## Main Notebook for the task

### Step 1 Compute OFI metrics 
1. Derive multi-level OFI metrics (up to 5 levels) for each stock in the dataset.
2. Integrate these multi-level OFIs into a single metric using Principal Component Analysis (PCA) or another dimensionality reduction method.

#### Data-preprocessing
I followed the instructions and retrieved data from AAPL, AMGN, TSLA, JPM, XOM from period 12/07/2024 to 01/07/2025 (one month).  

In [2]:
import numpy as np
import pandas as pd
import matplotlib.pyplot as plt
import os
import databento as db

In [3]:
data_directory=[]

data_directory_AAPL=f"/Users/mic/Desktop/Github/Cross-Impact-Analysis-of-Order-Flow-Imbalance-OFI-/data/XNAS-20250107-APPL"
data_directory_AMGN=f"/Users/mic/Desktop/Github/Cross-Impact-Analysis-of-Order-Flow-Imbalance-OFI-/data/XNAS-20250107-AMGN"
data_directory_TSLA=f"/Users/mic/Desktop/Github/Cross-Impact-Analysis-of-Order-Flow-Imbalance-OFI-/data/XNAS-20250107-TSLA"
data_directory_JPM=f"/Users/mic/Desktop/Github/Cross-Impact-Analysis-of-Order-Flow-Imbalance-OFI-/data/XNAS-20250107-JPM"
data_directory_XOM=f"/Users/mic/Desktop/Github/Cross-Impact-Analysis-of-Order-Flow-Imbalance-OFI-/data/XNAS-20250107-XOM"

data_directory.append(data_directory_AAPL)
data_directory.append(data_directory_AMGN)
data_directory.append(data_directory_TSLA)
data_directory.append(data_directory_JPM)
data_directory.append(data_directory_XOM)

data_directory

['/Users/mic/Desktop/Github/Cross-Impact-Analysis-of-Order-Flow-Imbalance-OFI-/data/XNAS-20250107-APPL',
 '/Users/mic/Desktop/Github/Cross-Impact-Analysis-of-Order-Flow-Imbalance-OFI-/data/XNAS-20250107-AMGN',
 '/Users/mic/Desktop/Github/Cross-Impact-Analysis-of-Order-Flow-Imbalance-OFI-/data/XNAS-20250107-TSLA',
 '/Users/mic/Desktop/Github/Cross-Impact-Analysis-of-Order-Flow-Imbalance-OFI-/data/XNAS-20250107-JPM',
 '/Users/mic/Desktop/Github/Cross-Impact-Analysis-of-Order-Flow-Imbalance-OFI-/data/XNAS-20250107-XOM']

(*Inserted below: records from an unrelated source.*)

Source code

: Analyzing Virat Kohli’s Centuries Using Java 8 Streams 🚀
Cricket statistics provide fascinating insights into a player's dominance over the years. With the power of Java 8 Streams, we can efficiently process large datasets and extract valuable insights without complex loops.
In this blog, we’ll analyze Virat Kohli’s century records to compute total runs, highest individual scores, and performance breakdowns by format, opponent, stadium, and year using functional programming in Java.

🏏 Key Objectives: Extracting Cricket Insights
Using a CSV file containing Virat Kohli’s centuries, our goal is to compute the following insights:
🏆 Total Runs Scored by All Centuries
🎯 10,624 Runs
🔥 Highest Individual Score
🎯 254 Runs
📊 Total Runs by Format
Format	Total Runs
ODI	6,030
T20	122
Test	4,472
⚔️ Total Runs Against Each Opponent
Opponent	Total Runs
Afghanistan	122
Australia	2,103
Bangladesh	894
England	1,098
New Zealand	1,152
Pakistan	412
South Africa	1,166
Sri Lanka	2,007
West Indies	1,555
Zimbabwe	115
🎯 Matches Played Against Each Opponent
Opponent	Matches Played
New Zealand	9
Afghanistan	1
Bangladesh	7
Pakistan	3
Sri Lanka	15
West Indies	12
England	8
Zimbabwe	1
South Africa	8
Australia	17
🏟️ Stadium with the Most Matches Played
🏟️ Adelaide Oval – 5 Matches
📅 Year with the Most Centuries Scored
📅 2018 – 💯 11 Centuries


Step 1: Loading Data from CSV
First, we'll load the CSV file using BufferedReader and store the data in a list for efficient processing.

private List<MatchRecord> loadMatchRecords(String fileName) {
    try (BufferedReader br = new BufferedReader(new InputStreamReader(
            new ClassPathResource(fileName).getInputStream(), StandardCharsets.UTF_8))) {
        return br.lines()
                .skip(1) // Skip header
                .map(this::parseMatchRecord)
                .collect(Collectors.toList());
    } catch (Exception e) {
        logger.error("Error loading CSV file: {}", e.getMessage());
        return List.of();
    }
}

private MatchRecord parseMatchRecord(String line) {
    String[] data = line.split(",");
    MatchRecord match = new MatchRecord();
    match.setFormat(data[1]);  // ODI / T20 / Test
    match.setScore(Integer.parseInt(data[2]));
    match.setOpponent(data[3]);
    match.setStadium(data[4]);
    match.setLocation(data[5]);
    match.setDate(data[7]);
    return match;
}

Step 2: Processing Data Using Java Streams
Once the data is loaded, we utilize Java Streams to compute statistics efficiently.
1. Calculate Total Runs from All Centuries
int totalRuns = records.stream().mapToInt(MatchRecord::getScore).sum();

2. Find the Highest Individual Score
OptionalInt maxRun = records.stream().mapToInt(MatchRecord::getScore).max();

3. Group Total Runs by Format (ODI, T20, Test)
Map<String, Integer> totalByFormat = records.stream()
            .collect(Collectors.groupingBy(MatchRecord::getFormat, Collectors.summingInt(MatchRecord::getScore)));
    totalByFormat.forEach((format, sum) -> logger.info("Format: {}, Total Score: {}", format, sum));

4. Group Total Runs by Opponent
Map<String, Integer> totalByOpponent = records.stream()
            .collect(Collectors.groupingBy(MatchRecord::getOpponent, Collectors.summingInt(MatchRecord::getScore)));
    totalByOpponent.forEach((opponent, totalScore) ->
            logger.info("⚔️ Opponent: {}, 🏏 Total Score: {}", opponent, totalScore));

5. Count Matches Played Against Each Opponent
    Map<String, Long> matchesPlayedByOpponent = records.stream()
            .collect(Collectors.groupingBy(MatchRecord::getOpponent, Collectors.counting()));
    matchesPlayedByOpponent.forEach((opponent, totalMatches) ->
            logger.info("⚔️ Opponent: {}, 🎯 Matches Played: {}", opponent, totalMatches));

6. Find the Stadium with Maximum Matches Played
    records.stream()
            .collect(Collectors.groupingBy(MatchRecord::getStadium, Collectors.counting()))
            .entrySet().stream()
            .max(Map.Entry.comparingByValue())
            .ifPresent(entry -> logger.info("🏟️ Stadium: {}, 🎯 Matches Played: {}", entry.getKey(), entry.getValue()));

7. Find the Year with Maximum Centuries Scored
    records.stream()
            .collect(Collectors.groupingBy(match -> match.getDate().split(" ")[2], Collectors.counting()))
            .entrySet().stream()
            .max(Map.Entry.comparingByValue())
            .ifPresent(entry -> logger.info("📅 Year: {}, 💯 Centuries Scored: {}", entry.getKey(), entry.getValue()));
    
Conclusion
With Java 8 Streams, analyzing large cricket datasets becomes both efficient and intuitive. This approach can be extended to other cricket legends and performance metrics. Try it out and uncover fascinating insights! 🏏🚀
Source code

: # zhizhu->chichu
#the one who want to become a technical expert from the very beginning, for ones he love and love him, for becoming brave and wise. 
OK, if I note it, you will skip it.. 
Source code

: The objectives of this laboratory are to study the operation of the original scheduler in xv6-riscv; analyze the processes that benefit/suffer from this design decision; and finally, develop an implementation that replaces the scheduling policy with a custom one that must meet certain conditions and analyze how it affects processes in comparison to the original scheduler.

Making the downloads into dataframe. There are .dbn.zst files for days of MBP-10 order books, we transform it into pandas dataframe and concatenate data for days into a big dataset for each of the five companies. 

In [4]:
combined_dataframes=[]
dataframes=[]
for data_directory_company in data_directory:
    for filename in os.listdir(data_directory_company):
        if filename.endswith(".dbn.zst"):
            file_path=os.path.join(data_directory_company, filename)
            file_df=db.DBNStore.from_file(file_path).to_df()
            dataframes.append(file_df)
    combined_dataframes.append(pd.concat(dataframes, ignore_index=True))
    dataframes=[]

In [7]:
len(combined_dataframes)

5

In [8]:
combined_df_AAPL=combined_dataframes[0]
combined_df_AMGN=combined_dataframes[1]
combined_df_TSLA=combined_dataframes[2]
combined_df_JPM=combined_dataframes[3]
combined_df_XOM=combined_dataframes[4]


In [14]:
combined_df_AAPL.shape

(25602477, 78)

In [9]:
%store combined_df_AAPL
%store combined_df_AMGN
%store combined_df_TSLA
%store combined_df_JPM
%store combined_df_XOM

Stored 'combined_df_AAPL' (DataFrame)
Stored 'combined_df_AMGN' (DataFrame)
Stored 'combined_df_TSLA' (DataFrame)
Stored 'combined_df_JPM' (DataFrame)
Stored 'combined_df_XOM' (DataFrame)


In [10]:
combined_df_AAPL.columns

Index(['ts_event', 'rtype', 'publisher_id', 'instrument_id', 'action', 'side',
       'depth', 'price', 'size', 'flags', 'ts_in_delta', 'sequence',
       'bid_px_00', 'ask_px_00', 'bid_sz_00', 'ask_sz_00', 'bid_ct_00',
       'ask_ct_00', 'bid_px_01', 'ask_px_01', 'bid_sz_01', 'ask_sz_01',
       'bid_ct_01', 'ask_ct_01', 'bid_px_02', 'ask_px_02', 'bid_sz_02',
       'ask_sz_02', 'bid_ct_02', 'ask_ct_02', 'bid_px_03', 'ask_px_03',
       'bid_sz_03', 'ask_sz_03', 'bid_ct_03', 'ask_ct_03', 'bid_px_04',
       'ask_px_04', 'bid_sz_04', 'ask_sz_04', 'bid_ct_04', 'ask_ct_04',
       'bid_px_05', 'ask_px_05', 'bid_sz_05', 'ask_sz_05', 'bid_ct_05',
       'ask_ct_05', 'bid_px_06', 'ask_px_06', 'bid_sz_06', 'ask_sz_06',
       'bid_ct_06', 'ask_ct_06', 'bid_px_07', 'ask_px_07', 'bid_sz_07',
       'ask_sz_07', 'bid_ct_07', 'ask_ct_07', 'bid_px_08', 'ask_px_08',
       'bid_sz_08', 'ask_sz_08', 'bid_ct_08', 'ask_ct_08', 'bid_px_09',
       'ask_px_09', 'bid_sz_09', 'ask_sz_09', 'bid_ct_09', '

Notice that the columns bid_px_N denote the bid price at level N (top level then N=00), bid_sz_N denote the bid size at level N. Similarily for ask levels. 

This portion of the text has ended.